Retype all data exactly as given. Pictures should not be retyped.

EXERCISE INPUTS section start

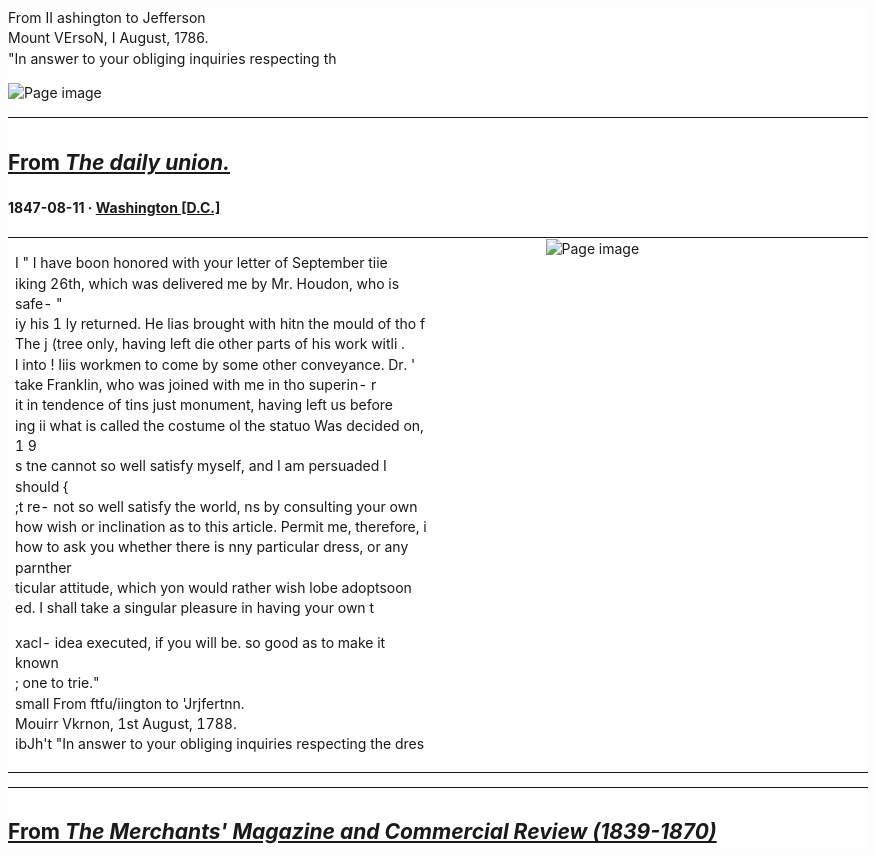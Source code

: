  
From II ashington to Jefferson  
Mount VErsoN, I August, 1786.  
&quot;In answer to your obliging inquiries respecting th
</td><td style="width: 50%; max-height: 75%; margin: auto; display: block;">
<img alt="Page image" src="https://tile.loc.gov/image-services/iiif/service:ndnp:vi:batch_vi_dartmoor_ver03:data:sn84024649:00393347909:1847070101:1204/pct:65.29671595928558,55.6910569105691,15.291914730170923,9.86525143029208/!600,600/0/default.jpg"/>
</td>
</tr></table>

---

## [From _The daily union._](https://www.loc.gov/resource/sn82003410/1847-08-11/ed-1/?sp=3)

#### 1847-08-11 &middot; [Washington [D.C.]](http://dbpedia.org/resource/Washington%2C_D.C.)

<table style="width: 100%;"><tr><td style="width: 50%">

  
I &quot; I have boon honored with your letter of September tiie  
iking 26th, which was delivered me by Mr. Houdon, who is safe- &quot;  
iy his 1 ly returned. He lias brought with hitn the mould of tho f  
The j (tree only, having left die other parts of his work witli .  
l into ! Iiis workmen to come by some other conveyance. Dr. &#x27;  
take Franklin, who was joined with me in tho superin- r  
it in tendence of tins just monument, having left us before  
ing ii what is called the costume ol the statuo Was decided on, 1 9  
s tne cannot so well satisfy myself, and I am persuaded I should {  
;t re- not so well satisfy the world, ns by consulting your own  
how wish or inclination as to this article. Permit me, therefore, i  
how to ask you whether there is nny particular dress, or any parnther  
ticular attitude, which yon would rather wish lobe adoptsoon  
ed. I shall take a singular pleasure in having your own t  
  
xacl- idea executed, if you will be. so good as to make it known  
; one to trie.&quot;  
small From ftfu/iington to &#x27;Jrjfertnn.  
Mouirr Vkrnon, 1st August, 1788.  
ibJh&#x27;t &quot;In answer to your obliging inquiries respecting the dres
</td><td style="width: 50%; max-height: 75%; margin: auto; display: block;">
<img alt="Page image" src="https://tile.loc.gov/image-services/iiif/service:ndnp:dlc:batch_dlc_basilisk_ver03:data:sn82003410:00415661150:1847081101:0774/pct:14.624028565427432,80.96299966963991,18.793320730938877,8.333333333333334/!600,600/0/default.jpg"/>
</td>
</tr></table>

---

## [From _The Merchants' Magazine and Commercial Review (1839-1870)_](https://archive.org/details/sim_merchants-magazine-and-commercial-review_1850-09_23_3/page/n6/mode/1up?view=theater)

EXERCISE INPUTS section end

* **REPLY**
Source code

:  
From II ashington to Jefferson  
Mount VErsoN, I August, 1786.  
&quot;In answer to your obliging inquiries respecting th
</td><td style="width: 50%; max-height: 75%; margin: auto; display: block;">
<img alt="Page image" src="https://tile.loc.gov/image-services/iiif/service:ndnp:vi:batch_vi_dartmoor_ver03:data:sn84024649:00393347909:1847070101:1204/pct:65.29671595928558,55.6910569105691,15.291914730170923,9.86525143029208/!600,600/0/default.jpg"/>
</td>
</tr></table>

---

## [From _The daily union._](https://www.loc.gov/resource/sn82003410/1847-08-11/ed-1/?sp=3)

#### 1847-08-11 &middot; [Washington [D.C.]](http://dbpedia.org/resource/Washington%2C_D.C.)

<table style="width: 100%;"><tr><td style="width: 50%">

  
I &quot; I have boon honored with your letter of September tiie  
iking 26th, which was delivered me by Mr. Houdon, who is safe- &quot;  
iy his 1 ly returned. He lias brought with hitn the mould of tho f  
The j (tree only, having left die other parts of his work witli .  
l into ! Iiis workmen to come by some other conveyance. Dr. &#x27;  
take Franklin, who was joined with me in tho superin- r  
it in tendence of tins just monument, having left us before  
ing ii what is called the costume ol the statuo Was decided on, 1 9  
s tne cannot so well satisfy myself, and I am persuaded I should {  
;t re- not so well satisfy the world, ns by consulting your own  
how wish or inclination as to this article. Permit me, therefore, i  
how to ask you whether there is nny particular dress, or any parnther  
ticular attitude, which yon would rather wish lobe adoptsoon  
ed. I shall take a singular pleasure in having your own t  
  
xacl- idea executed, if you will be. so good as to make it known  
; one to trie.&quot;  
small From ftfu/iington to &#x27;Jrjfertnn.  
Mouirr Vkrnon, 1st August, 1788.  
ibJh&#x27;t &quot;In answer to your obliging inquiries respecting the dres
</td><td style="width: 50%; max-height: 75%; margin: auto; display: block;">
<img alt="Page image" src="https://tile.loc.gov/image-services/iiif/service:ndnp:dlc:batch_dlc_basilisk_ver03:data:sn82003410:00415661150:1847081101:0774/pct:14.624028565427432,80.96299966963991,18.793320730938877,8.333333333333334/!600,600/0/default.jpg"/>
</td>
</tr></table>

---

## [From _The Merchants' Magazine and Commercial Review (1839-1870)_](https://archive.org/details/sim_merchants-magazine-and-commercial-review_1850-09_23_3/page/n6/mode/1up?view=theater)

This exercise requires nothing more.